(Source data)
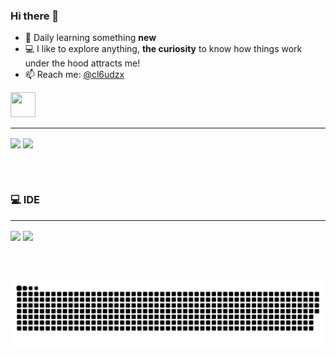 
### Hi there 👋

- 🌱 Daily learning something <b>new</b>
- :computer:     I like to explore anything, <b>the curiosity</b> to know how things work under the hood attracts me!
- 📫 Reach me: [@cl6udzx](https://www.instagram.com/cl6udzx/)
<a href="https://discord.gg/74RPbd9qYq">
<img border="0" src="https://cloud.githubusercontent.com/assets/6291467/26705903/96c2d66e-477c-11e7-9f4e-f3c0efe96c9a.png" width="40" height="40">
</a>

---

<img align="center" src="https://github-readme-stats.vercel.app/api?username=cl6udzx&show_icons=true&count_private=true&theme=radical&hide_border=true&bg_color=0D1117"/>
 <img align="center" src="https://github-readme-stats.vercel.app/api/top-langs/?username=cl6udzx&langs_count=8&count_private=true&layout=compact&theme=radical&hide_border=true&bg_color=0D1117"/>


<br></br>

### 💻&nbsp;IDE

--- 

<div> 
 <img align="center" src="https://img.shields.io/badge/Visual_Studio_Code-0078D4?style=for-the-badge&logo=visual%20studio%20code&logoColor=white"/> 
 <img align="center"src ="https://img.shields.io/badge/Visual_Studio-5C2D91?style=for-the-badge&logo=visual%20studio&logoColor=white"/>
</div>

<br></br>


![Snake animation](https://github.com/cl6udzx/cl6udzx/blob/output/github-contribution-grid-snake.svg)
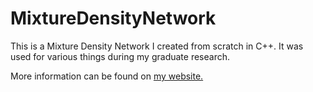 # MixtureDensityNetwork

This is a Mixture Density Network I created from scratch in C++. It was used for various things during my graduate research.

More information can be found on [my website.](http://dl-thompson.com/2017-01-30-Mixture-Density-Network/)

GOAL OF THE EXERCISE:
Copy the records exactly; no image should appear in the result.

FINISHED TASK:
### Hi there 👋

- 🌱 Daily learning something <b>new</b>
- :computer:     I like to explore anything, <b>the curiosity</b> to know how things work under the hood attracts me!
- 📫 Reach me: [@cl6udzx](https://www.instagram.com/cl6udzx/)
<a href="https://discord.gg/74RPbd9qYq">
<img border="0" src="https://cloud.githubusercontent.com/assets/6291467/26705903/96c2d66e-477c-11e7-9f4e-f3c0efe96c9a.png" width="40" height="40">
</a>

---

<img align="center" src="https://github-readme-stats.vercel.app/api?username=cl6udzx&show_icons=true&count_private=true&theme=radical&hide_border=true&bg_color=0D1117"/>
 <img align="center" src="https://github-readme-stats.vercel.app/api/top-langs/?username=cl6udzx&langs_count=8&count_private=true&layout=compact&theme=radical&hide_border=true&bg_color=0D1117"/>


<br></br>

### 💻&nbsp;IDE

--- 

<div> 
 <img align="center" src="https://img.shields.io/badge/Visual_Studio_Code-0078D4?style=for-the-badge&logo=visual%20studio%20code&logoColor=white"/> 
 <img align="center"src ="https://img.shields.io/badge/Visual_Studio-5C2D91?style=for-the-badge&logo=visual%20studio&logoColor=white"/>
</div>

<br></br>


![Snake animation](https://github.com/cl6udzx/cl6udzx/blob/output/github-contribution-grid-snake.svg)
 # MixtureDensityNetwork

This is a Mixture Density Network I created from scratch in C++. It was used for various things during my graduate research.

More information can be found on [my website.](http://dl-thompson.com/2017-01-30-Mixture-Density-Network/)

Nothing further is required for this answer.